After receiving a bio-valve in 2019, I found myself engaging in dichotomous thinking. I’d done everything right — eaten a balanced diet, stayed active, maintained a healthy weight, and so on. Why, then, had I ended up once again on the operating table when plenty of people who dine regularly on fast food and never make time for a workout were going about their lives as usual?
We don’t have ultimate control regarding the kingdom in which we’ll reside. According to Sontag, we’ll all hold dual citizenship in both realms at some point during our lives so perhaps we’re trying to stave off the inevitable.
We depend on (false) uniformity.
In Western society, healthcare is approached through a “biomedicine” model. Bodies are generalized and normalized, and deviations from the standard have historically been deemed unacceptable. One wonders how African Americans, a demographic associated with a higher rate of mortality from the coronavirus, will be construed in the narrative about COVID-19.
Hayden, a public health major with a minor in professional writing, mentions that “scare tactics,” often used to urge compliance to health directives, are further evidence of a biomedical model. “Facts, alone, don’t always do the trick, because people convince themselves that the numbers don’t apply to them.”

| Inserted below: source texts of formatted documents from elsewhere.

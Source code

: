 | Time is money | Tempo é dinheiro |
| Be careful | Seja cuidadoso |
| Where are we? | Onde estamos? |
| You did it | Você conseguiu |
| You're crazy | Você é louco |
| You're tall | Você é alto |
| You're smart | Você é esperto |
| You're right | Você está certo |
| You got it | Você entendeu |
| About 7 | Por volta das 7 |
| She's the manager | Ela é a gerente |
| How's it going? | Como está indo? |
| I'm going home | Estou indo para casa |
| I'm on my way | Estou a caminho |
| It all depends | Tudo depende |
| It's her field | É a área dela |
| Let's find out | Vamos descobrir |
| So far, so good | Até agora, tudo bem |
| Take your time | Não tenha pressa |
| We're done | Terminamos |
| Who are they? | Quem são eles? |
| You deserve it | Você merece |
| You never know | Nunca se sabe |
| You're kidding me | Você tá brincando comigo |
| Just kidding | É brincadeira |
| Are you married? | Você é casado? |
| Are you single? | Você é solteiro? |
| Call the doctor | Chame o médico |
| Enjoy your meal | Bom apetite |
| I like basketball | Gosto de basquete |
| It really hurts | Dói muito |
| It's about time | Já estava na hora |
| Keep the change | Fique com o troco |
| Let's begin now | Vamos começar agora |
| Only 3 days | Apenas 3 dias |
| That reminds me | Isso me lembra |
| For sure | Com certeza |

Despite the many unknowns in researchers’ understanding of COVID-19 and how it progresses, we seek universal truths about the virus and proven methods for protecting ourselves from it. It’s assumed, too, that a clear answer to the problem of coronavirus will be discovered, wrapped up in a vaccine, and made available to everyone—at least, to those who have the resources or can rely on health insurance to cover the cost. In The Birth of the Clinic: An Archaeology of Medical Perception, French philosopher Michel Foucault traced the evolution of the medical profession from the late 18th century onward, showing how the gaze of the physician became interwoven with the ability to “see” and “know” the body in the context of an expansive nosology of diseases.
I learned long ago not to get too caught up in a biomedical perspective on my body. Five years past the point of diagnosis didn’t mean I was safe from a recurrence of breast cancer. A chemo cocktail that worked for another patient with the same diagnosis wouldn’t necessarily give me the same results, and my decision to undergo a mastectomy when skin-saving lumpectomies were all the rage didn’t mean I’d made the wrong choice.
Simply put, our bodies exist on a wide continuum. Diseases affect us uniquely. Epidemiologists turn to algorithmic models to predict number of cases and percentages of outcomes, but these calculations aren’t absolute. That’s a tough pill to swallow in a society that consistently encourages us to believe that our health depends primarily on dedicating our minds—and our pocketbooks—to this end.
I’m not suggesting that we all cast aside the guidelines that have been passed down. They’re the best we’ve got at the moment. But it’s important that we listen to explanations of COVID-19 that acknowledge the complexity of this virus and its potential to affect us divergently for quite some time. Simplistic explanations and polarizing assumptions will do little to combat this pandemic.